Builder’s Optimism in the Housing Market Continues
The subprime mortgage crisis, or the subprime crisis as it is more commonly known, began in 2007 in the United States. It led to a kind of domino effect that heralded the start of a recession, not just in the US, but with far-reaching consequences across the globe.
One of the triggers was a massive decline in the prices of homes that followed the collapse of what is called the housing bubble.
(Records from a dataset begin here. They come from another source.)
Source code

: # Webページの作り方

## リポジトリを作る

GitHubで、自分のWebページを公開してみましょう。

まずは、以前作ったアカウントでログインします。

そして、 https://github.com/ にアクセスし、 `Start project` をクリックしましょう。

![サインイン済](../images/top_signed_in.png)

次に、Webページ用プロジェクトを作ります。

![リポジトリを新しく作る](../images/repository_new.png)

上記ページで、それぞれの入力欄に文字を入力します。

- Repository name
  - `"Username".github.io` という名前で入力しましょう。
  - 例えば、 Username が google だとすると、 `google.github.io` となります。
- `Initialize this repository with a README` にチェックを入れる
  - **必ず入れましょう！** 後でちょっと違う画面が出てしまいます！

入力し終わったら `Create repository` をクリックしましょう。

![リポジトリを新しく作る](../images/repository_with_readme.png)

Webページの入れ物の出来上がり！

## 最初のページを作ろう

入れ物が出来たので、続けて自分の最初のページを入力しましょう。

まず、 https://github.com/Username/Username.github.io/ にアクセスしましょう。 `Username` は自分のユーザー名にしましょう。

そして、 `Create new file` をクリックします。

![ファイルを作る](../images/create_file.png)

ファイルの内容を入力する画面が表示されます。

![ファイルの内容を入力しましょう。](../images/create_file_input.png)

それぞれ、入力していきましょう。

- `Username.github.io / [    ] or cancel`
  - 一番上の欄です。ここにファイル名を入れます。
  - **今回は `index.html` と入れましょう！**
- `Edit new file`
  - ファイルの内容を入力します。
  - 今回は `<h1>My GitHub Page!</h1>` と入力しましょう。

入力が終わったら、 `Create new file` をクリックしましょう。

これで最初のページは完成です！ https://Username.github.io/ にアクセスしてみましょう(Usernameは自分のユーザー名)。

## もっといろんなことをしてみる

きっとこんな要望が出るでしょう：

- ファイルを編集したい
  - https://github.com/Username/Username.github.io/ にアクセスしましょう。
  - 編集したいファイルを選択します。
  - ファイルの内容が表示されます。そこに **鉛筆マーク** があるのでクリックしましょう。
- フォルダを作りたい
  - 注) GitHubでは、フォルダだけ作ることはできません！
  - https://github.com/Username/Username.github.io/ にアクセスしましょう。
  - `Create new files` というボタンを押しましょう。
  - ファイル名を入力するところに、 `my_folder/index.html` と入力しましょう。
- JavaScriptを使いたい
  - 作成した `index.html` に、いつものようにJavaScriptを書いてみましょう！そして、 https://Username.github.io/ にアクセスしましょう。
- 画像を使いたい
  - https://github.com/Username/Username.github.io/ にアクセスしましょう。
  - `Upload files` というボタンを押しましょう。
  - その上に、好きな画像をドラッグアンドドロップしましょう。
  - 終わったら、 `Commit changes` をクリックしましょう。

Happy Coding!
This lead to large-scale mortgage delinquencies, devaluation of housing-related securities such as Mortgage-backed security (MBS) and widespread foreclosures.
This widespread upheaval has since affected the growth of the economy and the spending habits of US residents for several years.
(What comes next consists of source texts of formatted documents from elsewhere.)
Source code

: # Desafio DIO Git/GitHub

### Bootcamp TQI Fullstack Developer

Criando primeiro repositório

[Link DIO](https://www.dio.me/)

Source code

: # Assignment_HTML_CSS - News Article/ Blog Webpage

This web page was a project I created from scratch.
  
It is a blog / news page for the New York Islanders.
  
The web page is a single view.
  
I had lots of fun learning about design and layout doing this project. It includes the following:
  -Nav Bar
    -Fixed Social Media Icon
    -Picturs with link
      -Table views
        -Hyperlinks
There has, however, been a recent change in this scenario.
Upswing in Investor Sentiments
This change has been occurring since March of this year, when the index of builder confidence for newly built, single-family homes, of Wells Fargo and The National Association of Home Builders (NAHB) reached 71, the highest since June 2005. It has since settled back down to 70 where it’s stayed since May 2017.
This shows that despite shortages in labor and lots and grappling with increased costs in the form of building material, builders’ optimism is going up. The market is bullish about current sales levels for the next six months.
Roadblocks to the Future
There could, however, be some roadblocks to increasing in housing activity in the near future, due to higher mortgage rates.
Housing starts for the multi-family housing segment, which is generally perceived to be more volatile, dropped 9.2% to a pace of 337,000 units. They have declined for four straight months.
Further, building permits also fell 2.5%, driven by a 4.5% drop in the single-family segment. Conversely, multi-family permits rose 1.4 percent.
Single-family homebuilding, which currently accounts for the largest share of the residential housing market, rebounded last month 0.4% to a pace of 835,000 units.
Single-family starts swelled 19.4% in the Midwest and went ahead 9.1% in the West. The number went down 3.4% in the South and topped 29.2% in the Northeast.
Reasons for Drop In Starts
A few of the drop in starts, particularly in the Northeast, could possibly be weather-related after a bad snowstorm the area in March. Demand for housing continues to be reinforced by a tightening labor market, accompanied by an unemployment rate at a 10-year low of 4.4%.